Замечательно, что ни Бальмонт, ни Куприн ранее ни словом не обмолвились, встречаясь и с Буниным, и с Д<митрием> С<ергеевичем> уже после своего визита к Р<озента>лю; только вчера случайно на улице Куприн рассказал Ив<ану> А<лексееви>чу, и то с пьяных глаз, м. б., оттого Р<озенталь> и на письмо Бунина ничего не ответил, и, конечно, жаль, что, не зная, Ив<ан> Ал<ексеевич> испил и эту чашу напрасного унижения.
Розенталь не знал, с кем он имеет дело, но и мы виноваты, что не поняли, с кем имеем дело. Есть предел всему, однако, и теперь, конечно, ни одной копейки никогда у него ни Бунин, ни М<ережковский> не возьмут. Но Вам, Марья Самойловна, мы будем бесконечно благодарны, если Вы постараетесь все-таки объяснить, хоть по мере возможности, этому господину истинный смысл его поведения с русскими писателями вроде Бунина и Мережковского.
Вы не поверите, как мне больно смотреть на Ив<ана> А<лексееви>ча; у него его чувство гордости, сейчас особенно обостренное, как вы понимаете, – так оскорблено, что это действует на него прямо физически. С Куприным и Бальмонтом он, кроме того, был ближе и сердечнее связан, чем мы.
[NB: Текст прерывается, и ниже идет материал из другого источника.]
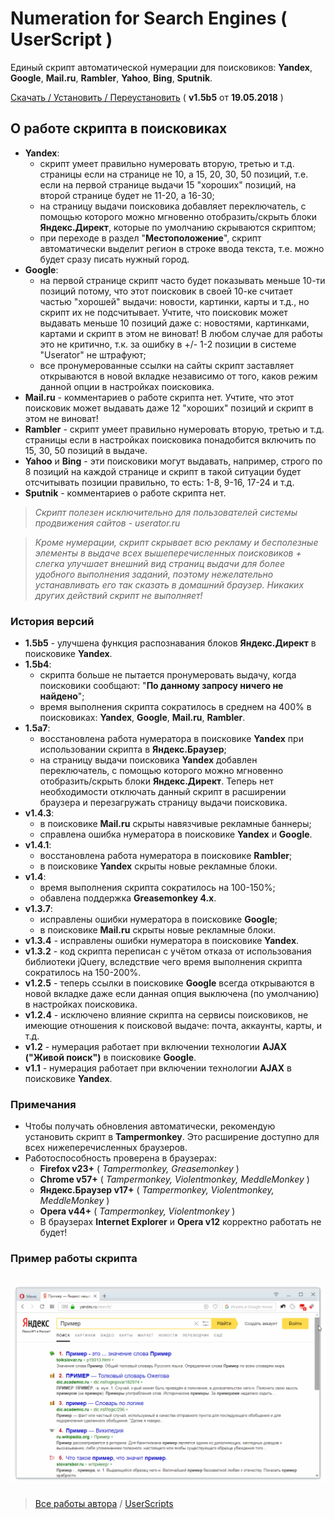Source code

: # Numeration for Search Engines ( UserScript )
Единый скрипт автоматической нумерации для поисковиков: **Yandex**, **Google**, **Mail.ru**, **Rambler**, **Yahoo**, **Bing**, **Sputnik**.

[Скачать / Установить / Переустановить](https://github.com/Eric-Draven/userscripts/raw/master/se-numeration/se-numeration.user.js) ( **v1.5b5** от **19.05.2018** )

## О работе скрипта в поисковиках
* **Yandex**:
  * скрипт умеет правильно нумеровать вторую, третью и т.д. страницы если на странице не 10, а 15, 20, 30, 50 позиций, т.е. если на первой странице выдачи 15 "хороших" позиций, на второй странице будет не 11-20, а 16-30;
  * на страницу выдачи поисковика добавляет переключатель, с помощью которого можно мгновенно отобразить/скрыть блоки **Яндекс.Директ**, которые по умолчанию скрываются скриптом;
  * при переходе в раздел "**Местоположение**", скрипт автоматически выделит регион в строке ввода текста, т.е. можно будет сразу писать нужный город.
* **Google**:
  * на первой странице скрипт часто будет показывать меньше 10-ти позиций потому, что этот поисковик в своей 10-ке считает частью "хорошей" выдачи: новости, картинки, карты и т.д., но скрипт их не подсчитывает. Учтите, что поисковик может выдавать меньше 10 позиций даже с: новостями, картинками, картами и скрипт в этом не виноват! В любом случае для работы это не критично, т.к. за ошибку в +/- 1-2 позиции в системе "Userator" не штрафуют;
  * все пронумерованные ссылки на сайты скрипт заставляет открываются в новой вкладке независимо от того, каков режим данной опции в настройках поисковика.
* **Mail.ru** - комментариев о работе скрипта нет. Учтите, что этот поисковик может выдавать даже 12 "хороших" позиций и скрипт в этом не виноват!
* **Rambler** - скрипт умеет правильно нумеровать вторую, третью и т.д. страницы если в настройках поисковика понадобится включить по 15, 30, 50 позиций в выдаче.
* **Yahoo** и **Bing** - эти поисковики могут выдавать, например, строго по 8 позиций на каждой странице и скрипт в такой ситуации будет отсчитывать позиции правильно, то есть: 1-8, 9-16, 17-24 и т.д.
* **Sputnik** - комментариев о работе скрипта нет.

> _Скрипт полезен исключительно для пользователей системы продвижения сайтов - userator.ru_

> _Кроме нумерации, скрипт скрывает всю рекламу и бесполезные элементы в выдаче всех вышеперечисленных поисковиков + слегка улучшает внешний вид страниц выдачи для более удобного выполнения заданий, поэтому нежелательно устанавливать его так сказать в домашний браузер. Никаких других действий скрипт не выполняет!_

### История версий
* **1.5b5** - улучшена функция распознавания блоков **Яндекс.Директ** в поисковике **Yandex**.
* **1.5b4**:
  * скрипта больше не пытается пронумеровать выдачу, когда поисковики сообщают: "**По данному запросу ничего не найдено**";
  * время выполнения скрипта сократилось в среднем на 400% в поисковиках: **Yandex**, **Google**, **Mail.ru**, **Rambler**.
* **1.5a7**:
  * восстановлена работа нумератора в поисковике **Yandex** при использовании скрипта в **Яндекс.Браузер**;
  * на страницу выдачи поисковика **Yandex** добавлен переключатель, с помощью которого можно мгновенно отобразить/скрыть блоки **Яндекс.Директ**. Теперь нет необходимости отключать данный скрипт в расширении браузера и перезагружать страницу выдачи поисковика.
* **v1.4.3**:
  * в поисковике **Mail.ru** скрыты навязчивые рекламные баннеры;
  * справлена ошибка нумератора в поисковике **Yandex** и **Google**.
* **v1.4.1**:
  * восстановлена работа нумератора в поисковике **Rambler**;
  * в поисковике **Yandex** скрыты новые рекламные блоки.
* **v1.4**:
  * время выполнения скрипта сократилось на 100-150%;
  * обавлена поддержка **Greasemonkey 4.x**.
* **v1.3.7**:
  * исправлены ошибки нумератора в поисковике **Google**;
  * в поисковике **Mail.ru** скрыты новые рекламные блоки.
* **v1.3.4** - исправлены ошибки нумератора в поисковике **Yandex**.
* **v1.3.2** - код скрипта переписан с учётом отказа от использования библиотеки jQuery, вследствие чего время выполнения скрипта сократилось на 150-200%.
* **v1.2.5** - теперь ссылки в поисковике **Google** всегда открываются в новой вкладке даже если данная опция выключена (по умолчанию) в настройках поисковика. 
* **v1.2.4** - исключено влияние скрипта на сервисы поисковиков, не имеющие отношения к поисковой выдаче: почта, аккаунты, карты, и т.д.
* **v1.2** - нумерация работает при включении технологии **AJAX ("Живой поиск")** в поисковике **Google**.
* **v1.1** - нумерация работает при включении технологии **AJAX** в поисковике **Yandex**.

### Примечания
* Чтобы получать обновления автоматически, рекомендую установить скрипт в **Tampermonkey**. Это расширение доступно для всех нижеперечисленных браузеров.
* Работоспособность проверена в браузерах:
  * **Firefox v23+** ( _Tampermonkey, Greasemonkey_ )
  * **Chrome v57+** ( _Tampermonkey, Violentmonkey, MeddleMonkey_ )
  * **Яндекс.Браузер v17+** ( _Tampermonkey, Violentmonkey, MeddleMonkey_ )
  * **Opera v44+** ( _Tampermonkey, Violentmonkey_ )
  * В браузерах **Internet Explorer** и **Opera v12** корректно работать не будет!
### Пример работы скрипта
![Example](https://github.com/Eric-Draven/userscripts/raw/master/se-numeration/images/example.gif)
---
> [Все работы автора](https://github.com/Eric-Draven?tab=repositories) / [UserScripts](https://github.com/Eric-Draven/userscripts)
Простите за эту длинную экспозицию, но я не могла удержаться, чтоб тотчас же с вами всем этим не поделиться, так как вы это понимаете внутренно и можете некоторую моральную помощь и поддержку нам оказать по отношению к господину Розенталю.
Обнимаю вас. Искренно Ваша
З. Гиппиус.
Р. S. Милая М<ария> С<амойловна>, самый факт этого моего письма конфиденциальный. Бунин вам сам все расскажет, а вы это письмо никому не показывайте, прошу вас – разорвите; мне хочется, чтобы вы сразу же знали все факты, как они есть, и знали quoi Vous en tenir. Удручающие подробности. Но это отчасти документ против Куприна и Бальмонта, которых я не хочу судить, – и пусть он формально как бы не существует».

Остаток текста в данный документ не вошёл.